An additional advantage of the present invention is that more freedom for 
selecting the proper seed ribbon crystal orientation is possible than in 
the prior art edge supported pulling technique. This is because of the 
substantial absence of foreign substance in the liquid crystal interface. 
As is known in the prior art edge supported pulling technique, certain 
seed ribbon crystal orientations are utilized to overcome the undesirable 
effect of the foreign substance of the edge defining filaments on the 
crystal growth. 
FIG. 5 shows a step in the process of the present invention wherein the 
growing silicon ribbon 42 is pulled away from the melt 32. During this 
step, the liquid-crystal interface 51 is continuously maintained by 
continuous rise of the molten silicon 32 by capillary action. Throughout 
this entire crystal growing process the edge defining members 44 maintain 
and stabilize the ends of the meniscus 48 on the growing crystal 42. 
Pulling speeds in the process of the present invention, as in the prior 
art, vary according to the dimensions of the crystal ribbon 42, and are, 
generally speaking, approximately in the 1 to 2.5 cm/min range. 
As it should be apparent from the above description, and in contrast with 
the prior art, the length of the crystalline ribbon 42 which is grown in 
accordance with the present invention is not limited by the length of the 
edge defining members 44. In a crystal growing apparatus wherein the 
silicon melt 32 is automatically replenished in the crucible 20, and 
therefore the level 34 of the melt 32 is substantially maintained in a 
predetermined range, the length of the crystal ribbon 42 is limited 
substantially only by the capacity of a conventional take-up apparatus 
(not shown). A silicon crystal ribbon 42 grown in accordance with the 
present invention is schematically in FIG. 8. 
Referring now to FIGS. 6 and 7, a second preferred embodiment of the 
crystal pulling apparatus of the present invention is shown. The second 
preferred embodiment differs principally from the first preferred 
embodiment only in that in the second preferred embodiment the edge 
defining members 44 are fixedly mounted to the crucible 20 rather than to 
some other part of a rigid structure. The mode of fastening the edge 
defining members 44 to the crucible 20 is not critical; quartz filaments 
acting as the edge defining members 44 may, for example, be fixed to a 
bottom 52 of the crucible 20. It is critical, however, to position the 
edge defining members 44 at a distance from one another, which, at least 
on the surface 34 of the melt 32, corresponds to the width of the crystal 
ribbon 42 to be pulled. 
The edge defining members 44 of the second preferred embodiment protrude 
slightly above the surface 34 of the melt 32 so that a meniscus 50 is 
established on the edge defining members 44. However, as is shown on FIG. 

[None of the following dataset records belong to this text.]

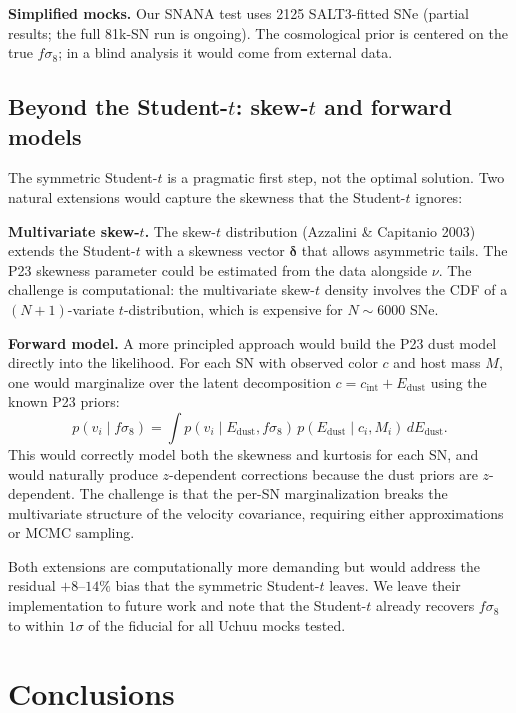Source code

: \documentclass[fleqn,usenatbib]{mnras}
\begin{document}
\textbf{Simplified mocks.} Our SNANA test uses 2125 SALT3-fitted
SNe (partial results; the full 81k-SN run is ongoing). The
cosmological prior is centered on the true $f\sigma_8$; in a
blind analysis it would come from external data.

\subsection{Beyond the Student-$t$: skew-$t$ and forward models}
\label{sec:beyond}

The symmetric Student-$t$ is a pragmatic first step, not the
optimal solution. Two natural extensions would capture the
skewness that the Student-$t$ ignores:

\textbf{Multivariate skew-$t$.} The skew-$t$ distribution
(Azzalini \& Capitanio 2003) extends the Student-$t$ with a
skewness vector $\bm{\delta}$ that allows asymmetric tails.
The P23 skewness parameter could be estimated from the data
alongside $\nu$. The challenge is computational: the
multivariate skew-$t$ density involves the CDF of a
$(N{+}1)$-variate $t$-distribution, which is expensive for
$N \sim 6000$ SNe.

\textbf{Forward model.} A more principled approach would
build the P23 dust model directly into the likelihood. For
each SN with observed color $c$ and host mass $M$, one would
marginalize over the latent decomposition $c = c_\mathrm{int}
+ E_\mathrm{dust}$ using the known P23 priors:
\begin{equation}
p(v_i \mid f\sigma_8) = \int p(v_i \mid E_\mathrm{dust},
f\sigma_8)\,p(E_\mathrm{dust} \mid c_i, M_i)\,
dE_\mathrm{dust}.
\label{eq:forward}
\end{equation}
This would correctly model both the skewness and kurtosis
for each SN, and would naturally produce $z$-dependent
corrections because the dust priors are $z$-dependent. The
challenge is that the per-SN marginalization breaks the
multivariate structure of the velocity covariance, requiring
either approximations or MCMC sampling.

Both extensions are computationally more demanding but would
address the residual $+8$--$14\%$ bias that the symmetric
Student-$t$ leaves. We leave their implementation to future
work and note that the Student-$t$ already recovers $f\sigma_8$
to within $1\sigma$ of the fiducial for all Uchuu mocks tested.

\section{Conclusions}
\label{sec:conclusions}
\end{document}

6, it is advantageous for the edge defining members 44 to protrude to a 
lesser distance from the melt 32 than the expected height of the meniscus 
48 on the seed crystal ribbon 38 or on the growing crystal ribbon 42. This 
is because the liquid-crystal interface 51 is then established 
substantially above the edge defining members 44, and therefore 
crystallization occurs in substantial absence of foreign material. As it 
was explained above, this promotes substantially monocrystalline growth. 
In all other substantial aspects, the second preferred embodiment of the 
present invention operates in the same manner as the first preferred 
embodiment. Thus, the seed crystal ribbon 38 is lowered to the surface 34 
of the melt 32, and is thereafter pulled in an upwardly direction away 
from the melt 32 to give rise to a crystal ribbon 42 of indefinite length 
and of high degree of crystal perfection. 
The crystal ribbon 42 grown in accordance with the present invention has no 
dendrite rails or foreign substance filaments attached to its longitudinal 
edges. This represents an additional advantage over the prior art 
"dendritic" or "edge supported pulling" techniques, because in the prior 
art the dendritic rails or filaments, as applicable, must be removed from 
the crystal ribbon. 
Several modifications of the hereinabovedescribed apparatus and process may 
become readily apparent to those skilled in the art in light of the above 
disclosure. Therefore, the scope of the present invention should be 
interpreted solely from the following claims.